» **PROBLEM REQUIREMENTS**:
Every line below must be copied as written, except for pictures.

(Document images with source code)
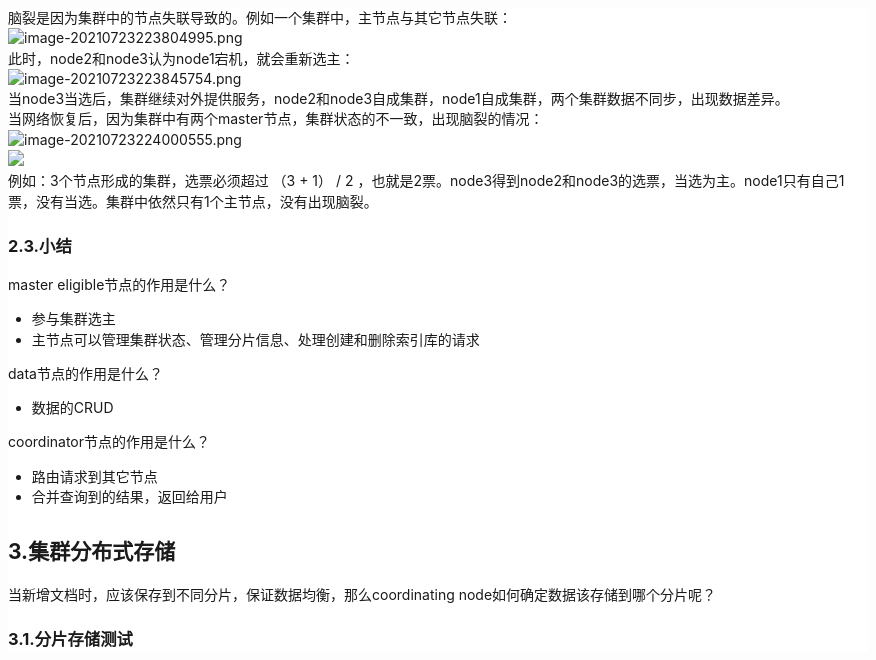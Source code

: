 脑裂是因为集群中的节点失联导致的。例如一个集群中，主节点与其它节点失联：<br />![image-20210723223804995.png](https://cdn.nlark.com/yuque/0/2023/png/1169676/1678883108759-a4c0f3e0-c112-49f0-9726-8feeea31c6ed.png?x-oss-process=image%2Fwatermark%2Ctype_d3F5LW1pY3JvaGVp%2Csize_39%2Ctext_5rK554K45bCP5rOi%2Ccolor_FFFFFF%2Cshadow_50%2Ct_80%2Cg_se%2Cx_10%2Cy_10#averageHue=%23fcfbfb&clientId=u9179c916-36ec-4&from=paste&height=319&id=ucaa6ddad&originHeight=478&originWidth=1374&originalType=binary&ratio=1.5&rotation=0&showTitle=false&size=20823&status=done&style=none&taskId=u4fa2e38d-a366-49a0-a277-fa513793720&title=&width=916)<br />此时，node2和node3认为node1宕机，就会重新选主：<br />![image-20210723223845754.png](https://cdn.nlark.com/yuque/0/2023/png/1169676/1678883116957-2be3f17e-5706-4ca0-b766-6b4d5f37f6a1.png?x-oss-process=image%2Fwatermark%2Ctype_d3F5LW1pY3JvaGVp%2Csize_39%2Ctext_5rK554K45bCP5rOi%2Ccolor_FFFFFF%2Cshadow_50%2Ct_80%2Cg_se%2Cx_10%2Cy_10#averageHue=%23fbfbfb&clientId=u9179c916-36ec-4&from=paste&height=324&id=u4e5672cf&originHeight=486&originWidth=1367&originalType=binary&ratio=1.5&rotation=0&showTitle=false&size=21536&status=done&style=none&taskId=u1dbe2ab4-d09f-4d3b-ad6f-65efcdd8277&title=&width=911.3333333333334)<br />当node3当选后，集群继续对外提供服务，node2和node3自成集群，node1自成集群，两个集群数据不同步，出现数据差异。<br />当网络恢复后，因为集群中有两个master节点，集群状态的不一致，出现脑裂的情况：<br />![image-20210723224000555.png](https://cdn.nlark.com/yuque/0/2023/png/1169676/1678883123079-a93648a9-c318-4040-9090-89d93689e2ef.png?x-oss-process=image%2Fwatermark%2Ctype_d3F5LW1pY3JvaGVp%2Csize_38%2Ctext_5rK554K45bCP5rOi%2Ccolor_FFFFFF%2Cshadow_50%2Ct_80%2Cg_se%2Cx_10%2Cy_10#averageHue=%23fafafa&clientId=u9179c916-36ec-4&from=paste&height=235&id=ueddf94ca&originHeight=353&originWidth=1349&originalType=binary&ratio=1.5&rotation=0&showTitle=false&size=16610&status=done&style=none&taskId=ub198c814-74b3-497a-a4dd-0fa9a024a85&title=&width=899.3333333333334)<br />![](assets/image-20210723224000555.png?x-oss-process=image%2Fwatermark%2Ctype_d3F5LW1pY3JvaGVp%2Csize_9%2Ctext_5rK554K45bCP5rOi%2Ccolor_FFFFFF%2Cshadow_50%2Ct_80%2Cg_se%2Cx_10%2Cy_10#id=ixB1e&originalType=binary&ratio=1&rotation=0&showTitle=false&status=done&style=none&title=)<br />例如：3个节点形成的集群，选票必须超过 （3 + 1） / 2 ，也就是2票。node3得到node2和node3的选票，当选为主。node1只有自己1票，没有当选。集群中依然只有1个主节点，没有出现脑裂。
### 2.3.小结
master eligible节点的作用是什么？

- 参与集群选主
- 主节点可以管理集群状态、管理分片信息、处理创建和删除索引库的请求

data节点的作用是什么？

- 数据的CRUD

coordinator节点的作用是什么？

-  路由请求到其它节点 
-  合并查询到的结果，返回给用户 
## 3.集群分布式存储
当新增文档时，应该保存到不同分片，保证数据均衡，那么coordinating node如何确定数据该存储到哪个分片呢？
### 3.1.分片存储测试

» **ANSWER SECTION**:
Source code

: 脑裂是因为集群中的节点失联导致的。例如一个集群中，主节点与其它节点失联：<br />![image-20210723223804995.png](https://cdn.nlark.com/yuque/0/2023/png/1169676/1678883108759-a4c0f3e0-c112-49f0-9726-8feeea31c6ed.png?x-oss-process=image%2Fwatermark%2Ctype_d3F5LW1pY3JvaGVp%2Csize_39%2Ctext_5rK554K45bCP5rOi%2Ccolor_FFFFFF%2Cshadow_50%2Ct_80%2Cg_se%2Cx_10%2Cy_10#averageHue=%23fcfbfb&clientId=u9179c916-36ec-4&from=paste&height=319&id=ucaa6ddad&originHeight=478&originWidth=1374&originalType=binary&ratio=1.5&rotation=0&showTitle=false&size=20823&status=done&style=none&taskId=u4fa2e38d-a366-49a0-a277-fa513793720&title=&width=916)<br />此时，node2和node3认为node1宕机，就会重新选主：<br />![image-20210723223845754.png](https://cdn.nlark.com/yuque/0/2023/png/1169676/1678883116957-2be3f17e-5706-4ca0-b766-6b4d5f37f6a1.png?x-oss-process=image%2Fwatermark%2Ctype_d3F5LW1pY3JvaGVp%2Csize_39%2Ctext_5rK554K45bCP5rOi%2Ccolor_FFFFFF%2Cshadow_50%2Ct_80%2Cg_se%2Cx_10%2Cy_10#averageHue=%23fbfbfb&clientId=u9179c916-36ec-4&from=paste&height=324&id=u4e5672cf&originHeight=486&originWidth=1367&originalType=binary&ratio=1.5&rotation=0&showTitle=false&size=21536&status=done&style=none&taskId=u1dbe2ab4-d09f-4d3b-ad6f-65efcdd8277&title=&width=911.3333333333334)<br />当node3当选后，集群继续对外提供服务，node2和node3自成集群，node1自成集群，两个集群数据不同步，出现数据差异。<br />当网络恢复后，因为集群中有两个master节点，集群状态的不一致，出现脑裂的情况：<br />![image-20210723224000555.png](https://cdn.nlark.com/yuque/0/2023/png/1169676/1678883123079-a93648a9-c318-4040-9090-89d93689e2ef.png?x-oss-process=image%2Fwatermark%2Ctype_d3F5LW1pY3JvaGVp%2Csize_38%2Ctext_5rK554K45bCP5rOi%2Ccolor_FFFFFF%2Cshadow_50%2Ct_80%2Cg_se%2Cx_10%2Cy_10#averageHue=%23fafafa&clientId=u9179c916-36ec-4&from=paste&height=235&id=ueddf94ca&originHeight=353&originWidth=1349&originalType=binary&ratio=1.5&rotation=0&showTitle=false&size=16610&status=done&style=none&taskId=ub198c814-74b3-497a-a4dd-0fa9a024a85&title=&width=899.3333333333334)<br />![](assets/image-20210723224000555.png?x-oss-process=image%2Fwatermark%2Ctype_d3F5LW1pY3JvaGVp%2Csize_9%2Ctext_5rK554K45bCP5rOi%2Ccolor_FFFFFF%2Cshadow_50%2Ct_80%2Cg_se%2Cx_10%2Cy_10#id=ixB1e&originalType=binary&ratio=1&rotation=0&showTitle=false&status=done&style=none&title=)<br />例如：3个节点形成的集群，选票必须超过 （3 + 1） / 2 ，也就是2票。node3得到node2和node3的选票，当选为主。node1只有自己1票，没有当选。集群中依然只有1个主节点，没有出现脑裂。
### 2.3.小结
master eligible节点的作用是什么？

- 参与集群选主
- 主节点可以管理集群状态、管理分片信息、处理创建和删除索引库的请求

data节点的作用是什么？

- 数据的CRUD

coordinator节点的作用是什么？

-  路由请求到其它节点 
-  合并查询到的结果，返回给用户 
## 3.集群分布式存储
当新增文档时，应该保存到不同分片，保证数据均衡，那么coordinating node如何确定数据该存储到哪个分片呢？
### 3.1.分片存储测试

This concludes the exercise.